The task: Your answer should reproduce every line of the material in which the word "scenario" occurs.

Supplied records section start

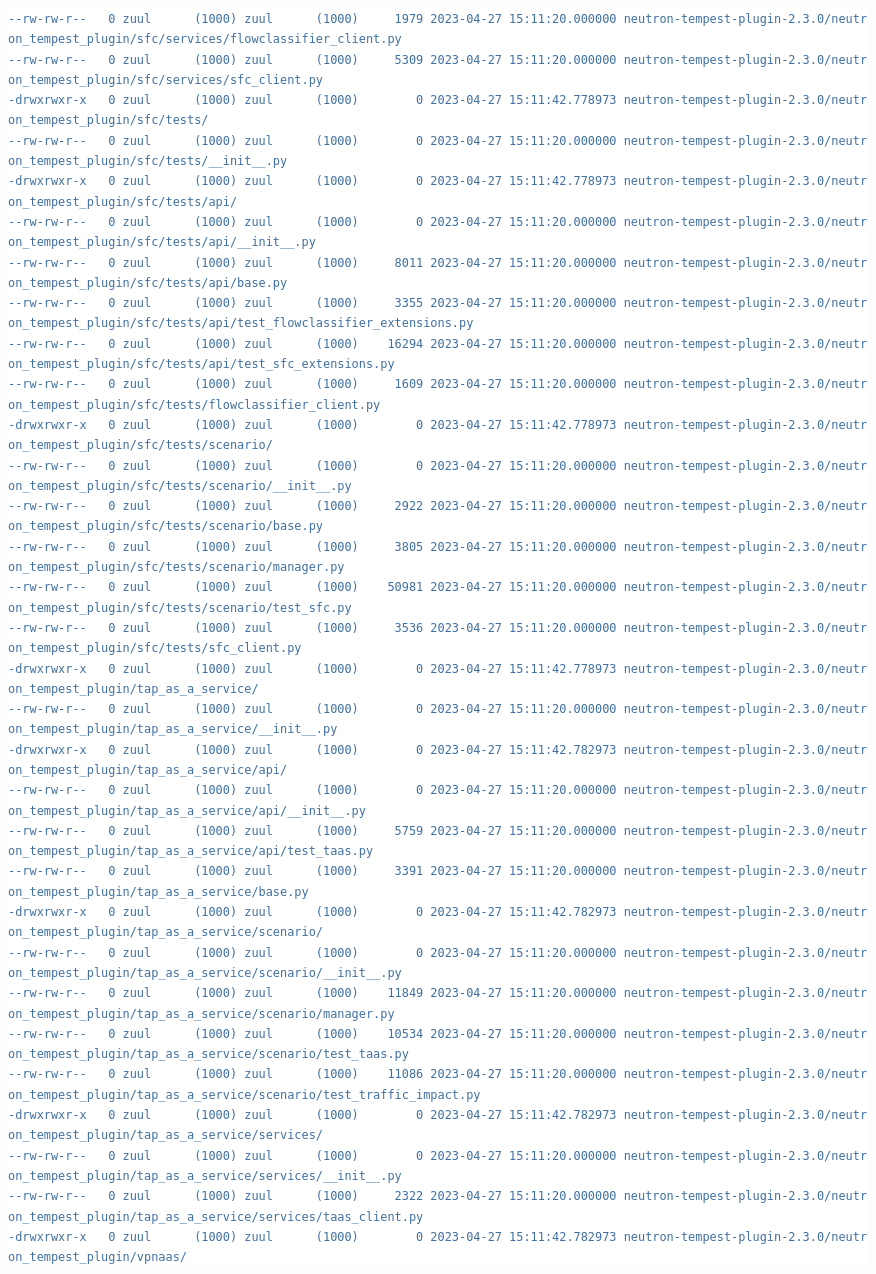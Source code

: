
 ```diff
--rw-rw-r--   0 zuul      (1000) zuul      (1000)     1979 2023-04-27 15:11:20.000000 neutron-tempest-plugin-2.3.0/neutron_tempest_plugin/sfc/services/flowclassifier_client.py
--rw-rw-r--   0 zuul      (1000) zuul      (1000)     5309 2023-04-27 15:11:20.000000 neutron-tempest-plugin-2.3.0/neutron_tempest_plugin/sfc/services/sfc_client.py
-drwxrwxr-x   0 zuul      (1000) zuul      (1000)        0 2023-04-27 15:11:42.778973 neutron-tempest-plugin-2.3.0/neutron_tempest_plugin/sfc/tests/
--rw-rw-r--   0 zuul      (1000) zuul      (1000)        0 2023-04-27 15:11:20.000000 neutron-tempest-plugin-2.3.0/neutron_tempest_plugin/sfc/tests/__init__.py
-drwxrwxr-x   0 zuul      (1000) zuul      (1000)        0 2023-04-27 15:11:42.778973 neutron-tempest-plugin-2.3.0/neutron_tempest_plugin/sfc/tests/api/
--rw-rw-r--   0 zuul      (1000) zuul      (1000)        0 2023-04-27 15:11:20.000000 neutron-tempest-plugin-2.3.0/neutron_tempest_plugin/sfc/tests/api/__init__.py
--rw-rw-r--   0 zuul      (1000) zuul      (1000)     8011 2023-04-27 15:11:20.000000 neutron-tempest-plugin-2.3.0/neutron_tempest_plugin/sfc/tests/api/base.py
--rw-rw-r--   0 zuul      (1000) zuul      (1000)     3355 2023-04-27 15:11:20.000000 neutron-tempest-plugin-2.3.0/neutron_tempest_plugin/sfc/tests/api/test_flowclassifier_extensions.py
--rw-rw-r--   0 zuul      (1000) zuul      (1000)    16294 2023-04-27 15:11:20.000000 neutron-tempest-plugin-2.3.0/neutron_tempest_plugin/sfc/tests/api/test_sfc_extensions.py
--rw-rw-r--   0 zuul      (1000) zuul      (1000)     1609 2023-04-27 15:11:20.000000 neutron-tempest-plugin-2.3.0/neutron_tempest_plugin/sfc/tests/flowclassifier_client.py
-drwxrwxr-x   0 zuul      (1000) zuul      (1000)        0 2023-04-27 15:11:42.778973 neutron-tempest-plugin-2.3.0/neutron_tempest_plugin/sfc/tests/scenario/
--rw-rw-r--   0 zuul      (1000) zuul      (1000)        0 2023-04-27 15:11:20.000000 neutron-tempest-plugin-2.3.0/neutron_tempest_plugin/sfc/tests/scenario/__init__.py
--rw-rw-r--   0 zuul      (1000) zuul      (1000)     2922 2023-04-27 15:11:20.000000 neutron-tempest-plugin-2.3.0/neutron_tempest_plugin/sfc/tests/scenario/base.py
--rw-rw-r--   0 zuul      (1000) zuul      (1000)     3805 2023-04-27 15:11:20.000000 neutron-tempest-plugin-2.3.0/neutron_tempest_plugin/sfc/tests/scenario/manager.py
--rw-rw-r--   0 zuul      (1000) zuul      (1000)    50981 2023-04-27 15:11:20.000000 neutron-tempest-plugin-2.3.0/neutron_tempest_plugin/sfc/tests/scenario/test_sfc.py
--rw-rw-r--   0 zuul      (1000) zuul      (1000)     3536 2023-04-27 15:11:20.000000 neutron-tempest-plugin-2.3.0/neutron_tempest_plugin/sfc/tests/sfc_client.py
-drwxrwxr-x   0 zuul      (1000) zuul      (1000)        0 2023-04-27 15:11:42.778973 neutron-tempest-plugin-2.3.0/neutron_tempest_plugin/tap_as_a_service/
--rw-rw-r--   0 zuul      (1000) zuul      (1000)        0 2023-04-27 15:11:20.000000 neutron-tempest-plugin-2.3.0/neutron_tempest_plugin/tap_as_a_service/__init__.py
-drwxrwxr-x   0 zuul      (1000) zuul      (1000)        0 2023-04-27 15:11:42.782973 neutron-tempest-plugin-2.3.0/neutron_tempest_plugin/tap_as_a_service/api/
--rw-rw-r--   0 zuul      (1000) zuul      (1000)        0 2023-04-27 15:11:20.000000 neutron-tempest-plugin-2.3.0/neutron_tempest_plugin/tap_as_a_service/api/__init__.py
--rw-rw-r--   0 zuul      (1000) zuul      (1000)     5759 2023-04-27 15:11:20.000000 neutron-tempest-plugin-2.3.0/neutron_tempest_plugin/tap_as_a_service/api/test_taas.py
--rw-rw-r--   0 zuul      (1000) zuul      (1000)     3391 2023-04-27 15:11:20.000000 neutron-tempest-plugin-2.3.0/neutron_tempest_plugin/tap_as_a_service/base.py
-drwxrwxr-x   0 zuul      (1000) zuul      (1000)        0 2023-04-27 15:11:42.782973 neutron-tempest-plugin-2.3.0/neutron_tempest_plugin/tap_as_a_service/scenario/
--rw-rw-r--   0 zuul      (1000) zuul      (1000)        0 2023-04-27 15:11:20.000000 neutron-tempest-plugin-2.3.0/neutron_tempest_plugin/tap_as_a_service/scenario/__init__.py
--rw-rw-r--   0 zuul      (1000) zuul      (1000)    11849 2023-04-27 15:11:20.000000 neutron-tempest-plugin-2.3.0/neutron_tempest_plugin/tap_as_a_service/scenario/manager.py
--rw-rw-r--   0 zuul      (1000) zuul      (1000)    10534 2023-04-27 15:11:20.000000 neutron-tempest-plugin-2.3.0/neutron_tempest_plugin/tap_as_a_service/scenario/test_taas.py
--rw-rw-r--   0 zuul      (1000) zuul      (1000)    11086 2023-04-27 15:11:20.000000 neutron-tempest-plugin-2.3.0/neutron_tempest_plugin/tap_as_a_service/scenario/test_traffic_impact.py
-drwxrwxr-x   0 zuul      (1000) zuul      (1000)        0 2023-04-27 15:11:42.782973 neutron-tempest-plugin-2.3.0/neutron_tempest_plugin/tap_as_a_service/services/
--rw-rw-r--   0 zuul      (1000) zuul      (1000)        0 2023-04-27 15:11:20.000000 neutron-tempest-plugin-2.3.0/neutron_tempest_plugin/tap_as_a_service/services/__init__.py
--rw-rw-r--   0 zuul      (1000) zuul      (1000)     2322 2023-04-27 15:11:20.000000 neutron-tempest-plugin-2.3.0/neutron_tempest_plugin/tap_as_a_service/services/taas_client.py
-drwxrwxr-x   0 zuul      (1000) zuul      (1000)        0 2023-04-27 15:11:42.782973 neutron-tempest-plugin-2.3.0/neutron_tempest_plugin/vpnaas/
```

Supplied records section end

Solution:
-drwxrwxr-x   0 zuul      (1000) zuul      (1000)        0 2023-04-27 15:11:42.778973 neutron-tempest-plugin-2.3.0/neutron_tempest_plugin/sfc/tests/scenario/
--rw-rw-r--   0 zuul      (1000) zuul      (1000)        0 2023-04-27 15:11:20.000000 neutron-tempest-plugin-2.3.0/neutron_tempest_plugin/sfc/tests/scenario/__init__.py
--rw-rw-r--   0 zuul      (1000) zuul      (1000)     2922 2023-04-27 15:11:20.000000 neutron-tempest-plugin-2.3.0/neutron_tempest_plugin/sfc/tests/scenario/base.py
--rw-rw-r--   0 zuul      (1000) zuul      (1000)     3805 2023-04-27 15:11:20.000000 neutron-tempest-plugin-2.3.0/neutron_tempest_plugin/sfc/tests/scenario/manager.py
--rw-rw-r--   0 zuul      (1000) zuul      (1000)    50981 2023-04-27 15:11:20.000000 neutron-tempest-plugin-2.3.0/neutron_tempest_plugin/sfc/tests/scenario/test_sfc.py
-drwxrwxr-x   0 zuul      (1000) zuul      (1000)        0 2023-04-27 15:11:42.782973 neutron-tempest-plugin-2.3.0/neutron_tempest_plugin/tap_as_a_service/scenario/
--rw-rw-r--   0 zuul      (1000) zuul      (1000)        0 2023-04-27 15:11:20.000000 neutron-tempest-plugin-2.3.0/neutron_tempest_plugin/tap_as_a_service/scenario/__init__.py
--rw-rw-r--   0 zuul      (1000) zuul      (1000)    11849 2023-04-27 15:11:20.000000 neutron-tempest-plugin-2.3.0/neutron_tempest_plugin/tap_as_a_service/scenario/manager.py
--rw-rw-r--   0 zuul      (1000) zuul      (1000)    10534 2023-04-27 15:11:20.000000 neutron-tempest-plugin-2.3.0/neutron_tempest_plugin/tap_as_a_service/scenario/test_taas.py
--rw-rw-r--   0 zuul      (1000) zuul      (1000)    11086 2023-04-27 15:11:20.000000 neutron-tempest-plugin-2.3.0/neutron_tempest_plugin/tap_as_a_service/scenario/test_traffic_impact.py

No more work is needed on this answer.